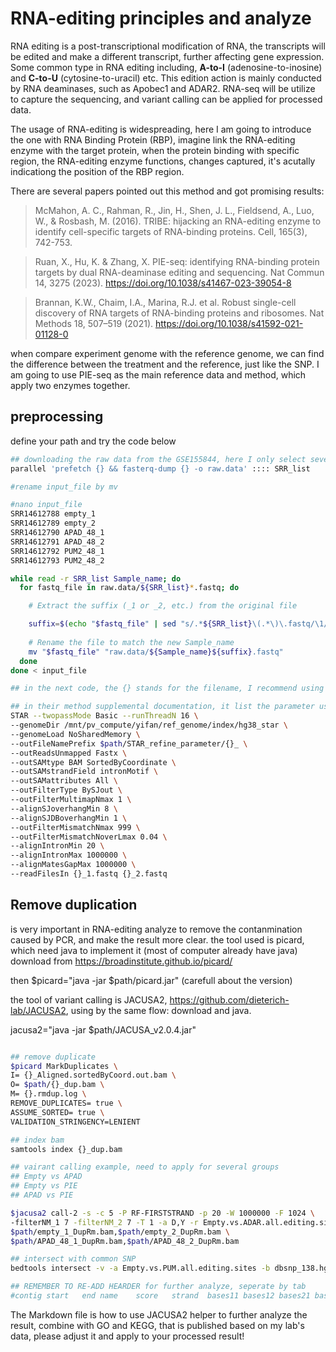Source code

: # RNA-editing principles and analyze
RNA editing is a post-transcriptional modification of RNA, the transcripts will be edited and make a different transcript, further affecting gene expression. Some common type in RNA editing including, **A-to-I** (adenosine-to-inosine) and **C-to-U** (cytosine-to-uracil) etc. This edition action is mainly conducted by RNA deaminases, such as Apobec1 and ADAR2. RNA-seq will be utilize to capture the sequencing, and variant calling can be applied for processed data.

The usage of RNA-editing is widespreading, here I am going to introduce the one with RNA Binding Protein (RBP), imagine link the RNA-editing enzyme with the target protein, when the protein binding with specific region, the RNA-editing enzyme functions, changes captured, it's acutally indicationg the position of the RBP region.

There are several papers pointed out this method and got promising results:
>McMahon, A. C., Rahman, R., Jin, H., Shen, J. L., Fieldsend, A., Luo, W., & Rosbash, M. (2016). TRIBE: hijacking an RNA-editing enzyme to identify cell-specific targets of RNA-binding proteins. Cell, 165(3), 742-753.

>Ruan, X., Hu, K. & Zhang, X. PIE-seq: identifying RNA-binding protein targets by dual RNA-deaminase editing and sequencing. Nat Commun 14, 3275 (2023). https://doi.org/10.1038/s41467-023-39054-8

>Brannan, K.W., Chaim, I.A., Marina, R.J. et al. Robust single-cell discovery of RNA targets of RNA-binding proteins and ribosomes. Nat Methods 18, 507–519 (2021). https://doi.org/10.1038/s41592-021-01128-0

when compare experiment genome with the reference genome, we can find the difference between the treatment and the reference, just like the SNP. I am going to use PIE-seq as the main reference data and method, which apply two enzymes together.

## preprocessing 
define your path and try the code below
```bash
## downloading the raw data from the GSE155844, here I only select several 
parallel 'prefetch {} && fasterq-dump {} -o raw.data' :::: SRR_list 

#rename input_file by mv

#nano input_file
SRR14612788 empty_1
SRR14612789 empty_2
SRR14612790 APAD_48_1
SRR14612791 APAD_48_2
SRR14612792 PUM2_48_1
SRR14612793 PUM2_48_2

while read -r SRR_list Sample_name; do
  for fastq_file in raw.data/${SRR_list}*.fastq; do

    # Extract the suffix (_1 or _2, etc.) from the original file

    suffix=$(echo "$fastq_file" | sed "s/.*${SRR_list}\(.*\)\.fastq/\1/")
    
    # Rename the file to match the new Sample_name
    mv "$fastq_file" "raw.data/${Sample_name}${suffix}.fastq"
  done
done < input_file

## in the next code, the {} stands for the filename, I recommend using one file for first try, if works, apply parallel, but be careful of the computational capability.

## in their method supplemental documentation, it list the parameter used for STAR alignment, so just apply here
STAR --twopassMode Basic --runThreadN 16 \
--genomeDir /mnt/pv_compute/yifan/ref_genome/index/hg38_star \
--genomeLoad NoSharedMemory \
--outFileNamePrefix $path/STAR_refine_parameter/{}_ \
--outReadsUnmapped Fastx \
--outSAMtype BAM SortedByCoordinate \
--outSAMstrandField intronMotif \
--outSAMattributes All \
--outFilterType BySJout \
--outFilterMultimapNmax 1 \
--alignSJoverhangMin 8 \
--alignSJDBoverhangMin 1 \
--outFilterMismatchNmax 999 \
--outFilterMismatchNoverLmax 0.04 \
--alignIntronMin 20 \
--alignIntronMax 1000000 \
--alignMatesGapMax 1000000 \
--readFilesIn {}_1.fastq {}_2.fastq
```

## Remove duplication
is very important in RNA-editing analyze to remove the contanmination caused by PCR, and make the result more clear.
the tool used is picard, which need java to implement it (most of computer already have java)
download from 
https://broadinstitute.github.io/picard/

then $picard="java -jar $path/picard.jar"  (carefull about the version)

the tool of variant calling is JACUSA2, https://github.com/dieterich-lab/JACUSA2, using by the same flow: download and java.

jacusa2="java -jar $path/JACUSA_v2.0.4.jar"
```bash

## remove duplicate
$picard MarkDuplicates \
I= {}_Aligned.sortedByCoord.out.bam \
O= $path/{}_dup.bam \
M= {}.rmdup.log \
REMOVE_DUPLICATES= true \
ASSUME_SORTED= true \
VALIDATION_STRINGENCY=LENIENT

## index bam
samtools index {}_dup.bam

## vairant calling example, need to apply for several groups
## Empty vs APAD 
## Empty vs PIE
## APAD vs PIE

$jacusa2 call-2 -s -c 5 -P RF-FIRSTSTRAND -p 20 -W 1000000 -F 1024 \
-filterNM_1 7 -filterNM_2 7 -T 1 -a D,Y -r Empty.vs.ADAR.all.editing.sites \
$path/empty_1_DupRm.bam,$path/empty_2_DupRm.bam \
$path/APAD_48_1_DupRm.bam,$path/APAD_48_2_DupRm.bam

## intersect with common SNP 
bedtools intersect -v -a Empty.vs.PUM.all.editing.sites -b dbsnp_138.hg38.vcf.gz > Empty.vs.PUM.DP5.wo.snp

## REMEMBER TO RE-ADD HEARDER for further analyze, seperate by tab
#contig start   end name    score   strand  bases11 bases12 bases21 bases22 info    filter  ref
```
The Markdown file is how to use JACUSA2 helper to further analyze the result, combine with GO and KEGG, that is published based on my lab's data, please adjust it and apply to your processed result!



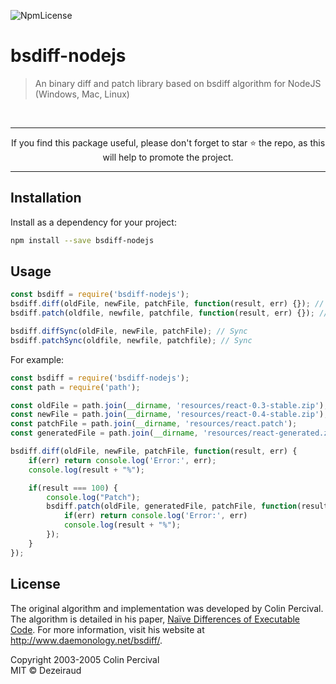 ![NpmLicense](https://img.shields.io/npm/l/express.svg)

# bsdiff-nodejs
> An binary diff and patch library based on bsdiff algorithm for NodeJS (Windows, Mac, Linux)

<br>
<hr>
<p align="center">
If you find this package useful, please don't forget to star ⭐️ the repo, as this will help to promote the project.<br>
</p>
<hr>


## Installation

Install as a dependency for your project:

```bash
npm install --save bsdiff-nodejs
```

## Usage

```javascript
const bsdiff = require('bsdiff-nodejs');
bsdiff.diff(oldFile, newFile, patchFile, function(result, err) {}); // Async
bsdiff.patch(oldfile, newfile, patchfile, function(result, err) {}); // Async

bsdiff.diffSync(oldFile, newFile, patchFile); // Sync
bsdiff.patchSync(oldfile, newfile, patchfile); // Sync
```

For example:

```javascript
const bsdiff = require('bsdiff-nodejs');
const path = require('path');

const oldFile = path.join(__dirname, 'resources/react-0.3-stable.zip');
const newFile = path.join(__dirname, 'resources/react-0.4-stable.zip');
const patchFile = path.join(__dirname, 'resources/react.patch');
const generatedFile = path.join(__dirname, 'resources/react-generated.zip');

bsdiff.diff(oldFile, newFile, patchFile, function(result, err) {
    if(err) return console.log('Error:', err);
    console.log(result + "%");

    if(result === 100) {
        console.log("Patch");
        bsdiff.patch(oldFile, generatedFile, patchFile, function(result, err) {
            if(err) return console.log('Error:', err)
            console.log(result + "%");
        });
    }
});
```

## License
The original algorithm and implementation was developed by Colin Percival.  The
algorithm is detailed in his paper, [Naïve Differences of Executable Code](http://www.daemonology.net/papers/bsdiff.pdf).  For more information, visit his
website at <http://www.daemonology.net/bsdiff/>.  

Copyright 2003-2005 Colin Percival  
MIT © Dezeiraud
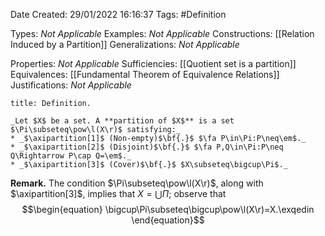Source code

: <div class="topSpace"></div>

Date Created: 29/01/2022 16:16:37
Tags: #Definition

Types: _Not Applicable_
Examples: _Not Applicable_
Constructions: [[Relation Induced by a Partition]]
Generalizations: _Not Applicable_

Properties: _Not Applicable_
Sufficiencies: [[Quotient set is a partition]]
Equivalences: [[Fundamental Theorem of Equivalence Relations]]
Justifications: _Not Applicable_

``` ad-Definition
title: Definition.

_Let $X$ be a set. A **partition of $X$** is a set $\Pi\subseteq\pow\l(X\r)$ satisfying:_
* _$\axipartition[1]$ (Non-empty)$\bf{.}$ $\fa P\in\Pi:P\neq\em$._
* _$\axipartition[2]$ (Disjoint)$\bf{.}$ $\fa P,Q\in\Pi:P\neq Q\Rightarrow P\cap Q=\em$._
* _$\axipartition[3]$ (Cover)$\bf{.}$ $X\subseteq\bigcup\Pi$._

```

**Remark.** The condition $\Pi\subseteq\pow\l(X\r)$, along with $\axipartition[3]$, implies that $X=\bigcup\Pi$; observe that
$$\begin{equation}
    \bigcup\Pi\subseteq\bigcup\pow\l(X\r)=X.\exqedin
\end{equation}$$
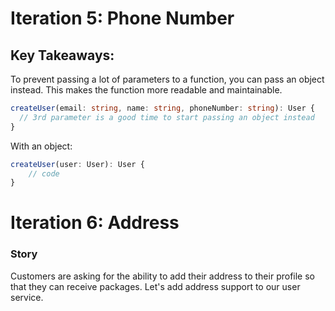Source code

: # Iteration 5: Phone Number

## Key Takeaways:

To prevent passing a lot of parameters to a function, you can pass an object instead. This makes the function more readable and maintainable.

```typescript
createUser(email: string, name: string, phoneNumber: string): User {
  // 3rd parameter is a good time to start passing an object instead
}
```

With an object:

```typescript
createUser(user: User): User {
    // code
}
```

# Iteration 6: Address

### Story

Customers are asking for the ability to add their address to their profile so that they can receive packages. Let's add address support to our user service.
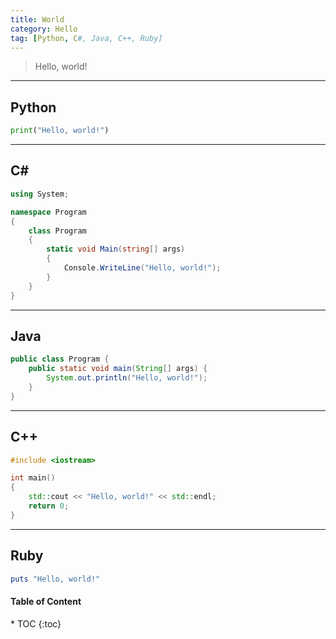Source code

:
 ```yaml
---
title: World
category: Hello
tag: [Python, C#, Java, C++, Ruby]
---
```


> Hello, world!

---

## Python
```python
print("Hello, world!")
```

---

## C#
```c#
using System;

namespace Program
{
    class Program
    {
        static void Main(string[] args)
        {
            Console.WriteLine("Hello, world!");
        }
    }
}
```

---

## Java
```java
public class Program {
    public static void main(String[] args) {
        System.out.println("Hello, world!");
    }
}
```

---

## C++
```c++
#include <iostream>

int main()
{
    std::cout << "Hello, world!" << std::endl;
    return 0;
}
```

---

## Ruby
```ruby
puts "Hello, world!"
```

<nav class="post-toc" markdown="1">
  <h4>Table of Content</h4>
* TOC
{:toc}
</nav>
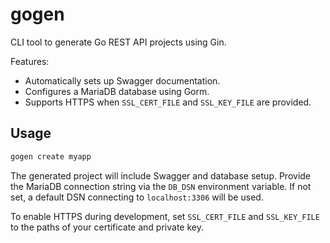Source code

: # gogen

CLI tool to generate Go REST API projects using Gin.

Features:
- Automatically sets up Swagger documentation.
- Configures a MariaDB database using Gorm.
- Supports HTTPS when `SSL_CERT_FILE` and `SSL_KEY_FILE` are provided.

## Usage

```bash
gogen create myapp
```

The generated project will include Swagger and database setup. Provide the MariaDB connection string via the `DB_DSN` environment variable. If not set, a default DSN connecting to `localhost:3306` will be used.

To enable HTTPS during development, set `SSL_CERT_FILE` and `SSL_KEY_FILE` to the paths of your certificate and private key.

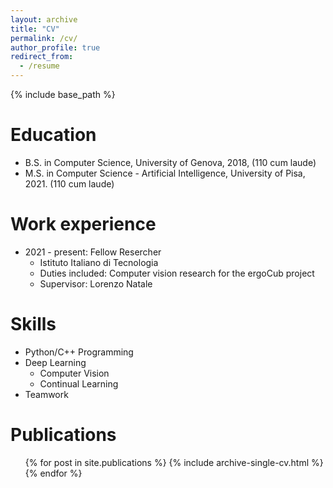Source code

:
 ```yaml
---
layout: archive
title: "CV"
permalink: /cv/
author_profile: true
redirect_from:
  - /resume
---
```


{% include base_path %}

Education
======
* B.S. in Computer Science, University of Genova, 2018, (110 cum laude)
* M.S. in Computer Science - Artificial Intelligence, University of Pisa, 2021. (110 cum laude)

Work experience
======
* 2021 - present: Fellow Resercher
  * Istituto Italiano di Tecnologia
  * Duties included: Computer vision research for the ergoCub project
  * Supervisor: Lorenzo Natale

  
Skills
======
* Python/C++ Programming
* Deep Learning
  * Computer Vision
  * Continual Learning
* Teamwork

Publications
======
  <ul>{% for post in site.publications %}
    {% include archive-single-cv.html %}
  {% endfor %}</ul>
  
<!-- Talks
======
  <ul>{% for post in site.talks %}
    {% include archive-single-talk-cv.html %}
  {% endfor %}</ul>
  
Teaching
======
  <ul>{% for post in site.teaching %}
    {% include archive-single-cv.html %}
  {% endfor %}</ul>
  
Service and leadership
======
* Currently signed in to 43 different slack teams -->
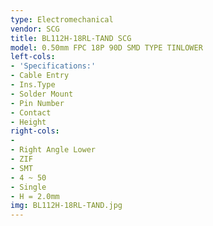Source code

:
 ```yaml
---
type: Electromechanical
vendor: SCG
title: BL112H-18RL-TAND SCG
model: 0.50mm FPC 18P 90D SMD TYPE TINLOWER
left-cols:
- 'Specifications:'
- Cable Entry 
- Ins.Type
- Solder Mount
- Pin Number
- Contact
- Height
right-cols:
- 　
- Right Angle Lower
- ZIF
- SMT
- 4 ~ 50
- Single
- H = 2.0mm
img: BL112H-18RL-TAND.jpg
---
```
+---+
Each line above where the word "archive" occurs should be copied out.

layout: archive
    {% include archive-single-cv.html %}
    {% include archive-single-talk-cv.html %}
    {% include archive-single-cv.html %}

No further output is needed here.